Support for fossil fuels almost doubled in 2021, slowing progress toward international climate goals, according to new analysis from OECD and IEA

Source: press release, 29 August 2022

Fossil fuel support by energy product – G20-IEA combined estimates (51 economies: note that the data for 2021 are on a preliminary basis) (sources: OECD Inventory of support measures for fossil fuels, IEA analysis)
Fossil fuel support by energy product – G20-IEA combined estimates (51 economies: note that the data for 2021 are on a preliminary basis) (sources: OECD Inventory of support measures for fossil fuels, IEA analysis)

Major economies sharply increased support for the production and consumption of coal, oil and natural gas, with many countries struggling to balance longstanding pledges to phase out inefficient fossil fuel subsidies with efforts to protect households from surging energy prices, according to analysis released by the Organisation for Economic Co-operation and Development and the International Energy Agency.

New OECD and IEA data show that overall government support for fossil fuels in 51 countries worldwide almost doubled to USD 697.2 billion in 2021, from USD 362.4 billion in 2020, as energy prices rose with the rebound of the global economy. In addition, consumption subsidies are anticipated to rise even further in 2022 due to higher fuel prices and energy use.

“Russia’s war of aggression against Ukraine has caused sharp increases in energy prices and undermined energy security. Significant increases in fossil fuel subsidies encourage wasteful consumption though, while not necessarily reaching low-income households,” OECD Secretary-General Mathias Cormann says. “We need to adopt measures which protect consumers from the extreme impacts of shifting market and geopolitical forces in a way that helps keep us on track to carbon neutrality as well as energy security and affordability.”
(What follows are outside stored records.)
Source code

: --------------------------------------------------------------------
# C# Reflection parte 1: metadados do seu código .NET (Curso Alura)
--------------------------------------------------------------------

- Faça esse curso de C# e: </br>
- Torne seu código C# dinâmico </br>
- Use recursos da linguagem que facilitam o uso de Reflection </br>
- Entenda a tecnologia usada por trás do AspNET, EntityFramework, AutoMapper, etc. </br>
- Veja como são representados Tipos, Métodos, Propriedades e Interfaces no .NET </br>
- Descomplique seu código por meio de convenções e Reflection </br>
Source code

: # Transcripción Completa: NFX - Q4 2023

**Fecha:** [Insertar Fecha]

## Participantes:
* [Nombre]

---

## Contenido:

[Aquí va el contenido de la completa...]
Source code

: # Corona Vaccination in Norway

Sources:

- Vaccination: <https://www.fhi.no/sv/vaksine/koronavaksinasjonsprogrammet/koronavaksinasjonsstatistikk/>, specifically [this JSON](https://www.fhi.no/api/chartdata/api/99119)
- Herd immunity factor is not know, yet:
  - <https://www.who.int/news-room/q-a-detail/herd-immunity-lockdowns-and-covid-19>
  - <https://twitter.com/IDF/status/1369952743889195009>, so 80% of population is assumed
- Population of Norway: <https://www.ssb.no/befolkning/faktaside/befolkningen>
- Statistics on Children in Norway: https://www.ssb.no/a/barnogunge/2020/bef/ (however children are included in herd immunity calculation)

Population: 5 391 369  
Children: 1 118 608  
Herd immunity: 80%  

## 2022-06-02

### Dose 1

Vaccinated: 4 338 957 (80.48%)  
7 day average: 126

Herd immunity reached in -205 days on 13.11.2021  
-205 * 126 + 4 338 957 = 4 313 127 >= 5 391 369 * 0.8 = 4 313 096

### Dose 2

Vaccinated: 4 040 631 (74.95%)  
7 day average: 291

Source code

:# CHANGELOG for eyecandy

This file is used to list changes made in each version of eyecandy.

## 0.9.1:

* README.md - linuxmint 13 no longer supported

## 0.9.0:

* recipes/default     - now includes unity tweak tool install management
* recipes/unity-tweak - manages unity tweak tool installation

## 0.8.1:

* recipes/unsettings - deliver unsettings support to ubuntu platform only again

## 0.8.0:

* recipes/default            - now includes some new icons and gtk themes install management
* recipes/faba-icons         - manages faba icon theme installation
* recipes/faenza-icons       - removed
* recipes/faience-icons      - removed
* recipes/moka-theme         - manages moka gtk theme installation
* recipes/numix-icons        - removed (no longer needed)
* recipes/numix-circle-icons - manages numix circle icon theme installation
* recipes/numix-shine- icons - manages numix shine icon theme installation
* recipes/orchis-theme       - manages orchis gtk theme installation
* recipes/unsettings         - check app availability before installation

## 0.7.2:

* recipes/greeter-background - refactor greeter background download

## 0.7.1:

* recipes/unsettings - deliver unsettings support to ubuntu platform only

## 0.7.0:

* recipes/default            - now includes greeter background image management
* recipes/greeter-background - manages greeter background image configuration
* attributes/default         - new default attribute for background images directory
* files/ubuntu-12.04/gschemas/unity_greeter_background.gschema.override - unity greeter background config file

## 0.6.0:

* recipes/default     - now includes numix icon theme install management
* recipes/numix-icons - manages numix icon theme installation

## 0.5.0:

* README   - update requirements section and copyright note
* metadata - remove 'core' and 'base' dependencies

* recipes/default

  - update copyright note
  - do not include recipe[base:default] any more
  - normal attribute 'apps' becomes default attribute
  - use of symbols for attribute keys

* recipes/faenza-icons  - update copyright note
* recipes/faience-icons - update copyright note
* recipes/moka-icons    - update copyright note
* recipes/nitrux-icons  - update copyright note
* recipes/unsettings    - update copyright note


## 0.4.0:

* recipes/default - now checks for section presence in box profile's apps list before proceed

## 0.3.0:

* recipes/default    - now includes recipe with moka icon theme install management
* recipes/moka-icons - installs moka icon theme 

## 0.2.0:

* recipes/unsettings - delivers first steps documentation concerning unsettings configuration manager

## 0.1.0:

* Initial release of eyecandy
“Fossil fuel subsidies are a roadblock to a more sustainable future, but the difficulty that governments face in removing them is underscored at times of high and volatile fuel prices. A surge in investment in clean energy technologies and infrastructure is the only lasting solution to today’s global energy crisis and the best way to reduce the exposure of consumers to high fuel costs.” IEA Executive Director Fatih Birol says.

The OECD and IEA produce complementary databases that provide estimates of different forms of government support for fossil fuels. The current OECD-IEA combined estimates cover 51 major economies, spanning the OECD, G20 and 33 other major energy producing and consuming economies representing around 85% of the world’s total energy supply.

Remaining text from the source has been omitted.